The United States and Israel’s war against Iran is throwing global oil markets into turmoil, with crude oil futures skyrocketing due to Iran largely closing off oil tanker access to the Strait of Hormuz, where 20% of the global oil supply flows out of.

Since the military strikes against Iran began on Feb. 28, crude oil futures have skyrocketed to over $100 a barrel for the first time in nearly four years, before dropping back to around $80 on Monday. The average price of a gallon of regular gas has jumped 19% over the last month, going from $2.93 a gallon this time last month to $3.57 a gallon as of March 11, according to AAA. However, in California, the average price sits at a whopping $5.33 a gallon, well outpacing the rest of the country.

California is often hit the hardest when the global oil supply is disrupted due to several reasons, including the overall higher cost of living, higher gas taxes, environmental regulations and limited refinery capacity.

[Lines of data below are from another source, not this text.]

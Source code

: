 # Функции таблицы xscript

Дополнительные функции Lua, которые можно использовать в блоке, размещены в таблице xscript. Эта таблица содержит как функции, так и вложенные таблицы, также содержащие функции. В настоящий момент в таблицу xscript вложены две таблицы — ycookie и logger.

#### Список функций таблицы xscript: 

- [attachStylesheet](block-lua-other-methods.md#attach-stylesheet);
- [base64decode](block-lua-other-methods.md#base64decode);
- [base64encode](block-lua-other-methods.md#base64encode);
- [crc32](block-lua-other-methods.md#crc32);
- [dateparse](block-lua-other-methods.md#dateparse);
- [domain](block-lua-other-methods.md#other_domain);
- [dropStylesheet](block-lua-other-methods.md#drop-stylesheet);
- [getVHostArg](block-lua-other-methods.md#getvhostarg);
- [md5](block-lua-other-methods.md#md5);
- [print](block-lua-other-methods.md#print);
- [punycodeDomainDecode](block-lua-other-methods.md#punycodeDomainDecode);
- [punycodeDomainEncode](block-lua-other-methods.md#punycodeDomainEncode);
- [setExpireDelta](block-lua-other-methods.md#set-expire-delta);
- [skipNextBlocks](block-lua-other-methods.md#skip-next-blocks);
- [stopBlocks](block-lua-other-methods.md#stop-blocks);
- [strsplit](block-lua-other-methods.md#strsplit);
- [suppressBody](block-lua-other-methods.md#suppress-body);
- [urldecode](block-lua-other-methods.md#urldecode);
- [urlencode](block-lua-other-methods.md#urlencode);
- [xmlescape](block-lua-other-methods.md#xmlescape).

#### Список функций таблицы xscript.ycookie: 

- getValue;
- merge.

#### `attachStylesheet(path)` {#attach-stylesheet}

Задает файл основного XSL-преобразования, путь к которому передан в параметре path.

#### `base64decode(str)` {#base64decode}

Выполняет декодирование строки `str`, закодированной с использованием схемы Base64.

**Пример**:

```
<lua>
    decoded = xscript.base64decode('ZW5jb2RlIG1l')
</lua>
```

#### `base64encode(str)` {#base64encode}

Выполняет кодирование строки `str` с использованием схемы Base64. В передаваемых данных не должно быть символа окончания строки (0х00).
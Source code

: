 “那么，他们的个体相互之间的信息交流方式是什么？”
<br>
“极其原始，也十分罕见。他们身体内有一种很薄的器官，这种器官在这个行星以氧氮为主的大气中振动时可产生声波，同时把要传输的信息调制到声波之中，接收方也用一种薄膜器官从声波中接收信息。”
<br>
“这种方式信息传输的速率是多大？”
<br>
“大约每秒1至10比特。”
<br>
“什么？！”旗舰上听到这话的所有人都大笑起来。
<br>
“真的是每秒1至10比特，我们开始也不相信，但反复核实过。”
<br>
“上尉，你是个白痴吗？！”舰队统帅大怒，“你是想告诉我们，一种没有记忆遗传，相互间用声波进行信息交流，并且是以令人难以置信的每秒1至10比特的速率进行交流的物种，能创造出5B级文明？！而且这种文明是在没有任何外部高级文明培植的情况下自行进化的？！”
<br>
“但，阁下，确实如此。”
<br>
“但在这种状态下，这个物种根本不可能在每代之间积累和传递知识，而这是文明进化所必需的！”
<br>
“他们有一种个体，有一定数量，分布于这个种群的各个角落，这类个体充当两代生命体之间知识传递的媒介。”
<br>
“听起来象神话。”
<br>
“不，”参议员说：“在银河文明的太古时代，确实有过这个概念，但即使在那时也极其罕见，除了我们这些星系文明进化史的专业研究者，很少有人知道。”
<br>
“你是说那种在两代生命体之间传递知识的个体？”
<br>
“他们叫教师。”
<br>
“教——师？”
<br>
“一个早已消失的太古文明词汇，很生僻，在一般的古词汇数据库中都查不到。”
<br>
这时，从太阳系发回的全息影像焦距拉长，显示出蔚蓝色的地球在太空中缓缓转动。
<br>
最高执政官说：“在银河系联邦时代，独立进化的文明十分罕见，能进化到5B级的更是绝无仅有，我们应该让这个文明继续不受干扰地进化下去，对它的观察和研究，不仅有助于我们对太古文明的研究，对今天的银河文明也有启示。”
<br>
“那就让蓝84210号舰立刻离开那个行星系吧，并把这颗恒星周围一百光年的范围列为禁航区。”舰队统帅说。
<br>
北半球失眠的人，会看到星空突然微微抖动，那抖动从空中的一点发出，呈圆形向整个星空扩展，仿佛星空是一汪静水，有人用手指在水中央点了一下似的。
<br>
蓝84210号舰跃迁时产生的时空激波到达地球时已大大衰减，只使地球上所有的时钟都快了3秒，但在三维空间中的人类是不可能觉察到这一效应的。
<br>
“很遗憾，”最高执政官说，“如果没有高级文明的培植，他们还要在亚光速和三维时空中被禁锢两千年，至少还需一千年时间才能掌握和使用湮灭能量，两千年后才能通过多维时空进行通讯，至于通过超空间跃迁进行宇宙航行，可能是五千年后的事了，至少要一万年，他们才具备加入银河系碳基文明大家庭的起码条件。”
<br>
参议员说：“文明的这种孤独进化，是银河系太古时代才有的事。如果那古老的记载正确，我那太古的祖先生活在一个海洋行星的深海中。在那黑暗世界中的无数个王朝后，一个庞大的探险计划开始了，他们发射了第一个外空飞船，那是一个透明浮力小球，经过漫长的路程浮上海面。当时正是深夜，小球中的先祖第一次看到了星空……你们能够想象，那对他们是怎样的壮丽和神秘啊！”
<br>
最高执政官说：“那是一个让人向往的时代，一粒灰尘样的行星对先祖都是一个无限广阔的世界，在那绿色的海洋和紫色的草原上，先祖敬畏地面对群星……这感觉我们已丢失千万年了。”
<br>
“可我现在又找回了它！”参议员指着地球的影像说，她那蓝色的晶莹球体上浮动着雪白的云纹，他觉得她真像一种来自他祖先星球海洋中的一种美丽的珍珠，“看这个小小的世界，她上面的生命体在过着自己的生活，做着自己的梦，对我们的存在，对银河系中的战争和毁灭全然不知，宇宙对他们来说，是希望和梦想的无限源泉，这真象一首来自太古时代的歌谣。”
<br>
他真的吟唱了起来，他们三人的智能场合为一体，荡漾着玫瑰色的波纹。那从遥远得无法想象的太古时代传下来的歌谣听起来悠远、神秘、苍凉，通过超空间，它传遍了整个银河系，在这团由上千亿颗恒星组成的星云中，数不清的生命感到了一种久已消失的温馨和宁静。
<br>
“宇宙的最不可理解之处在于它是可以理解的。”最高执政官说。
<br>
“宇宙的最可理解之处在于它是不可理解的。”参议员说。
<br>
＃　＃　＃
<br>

California law requires a unique blend of gasoline, which is designed to reduce pollution and improve air quality, according to the U.S. Energy Information Administration (EIA). This makes the state particularly susceptible to supply chain disruptions due to the limited number of sources that produce this unique blend. Out-of-state refineries only manufacture this blend to serve the California market, meaning most of the gas used in the state comes from in-state refiners.

Data from the California Energy Commission (CEC) from March 2025 shows overall environmental regulations in the state contribute to an average rise of 54 cents per gallon.

Geographic limitations, coupled with the state’s demand for the unique blend of gas, also hamper where the fuel can be imported from. The majority of California’s gas is refined in-state, due to the West Coast’s lack of pipeline connections to refineries east of the Rocky Mountains, and pipelines to the Gulf Coast being limited. Of the limited number of refineries that have access to California’s gas markets, very few can meet the state’s fuel blend requirements, according to the EIA.

Higher taxes on fuel also play a major role in the higher-than-average prices in the state, with CEC data showing they contribute to an average rise of 90 cents per gallon. While the federal gas tax is uniform across all states, and contributes roughly 18 cents a gallon to the 90 cents a gallon, the other 72 cents a gallon is made up of the state’s excise tax (60 cents a gallon), state sales tax (10 cents a gallon) and an underground storage tank fee (2 cents a gallon), according to the EIA. The excise tax is by far the highest in the nation, with the average across all states being 28 cents a gallon.

California Gov. Gavin Newsom has asserted the increased prices are solely the fault of President Donald Trump’s decision to take military action in Iran.

“Average gas prices in California have stayed below $5 for nearly two years – until now,” the governor’s office said in a statement on social media. “This is because of Trump’s war with Iran.”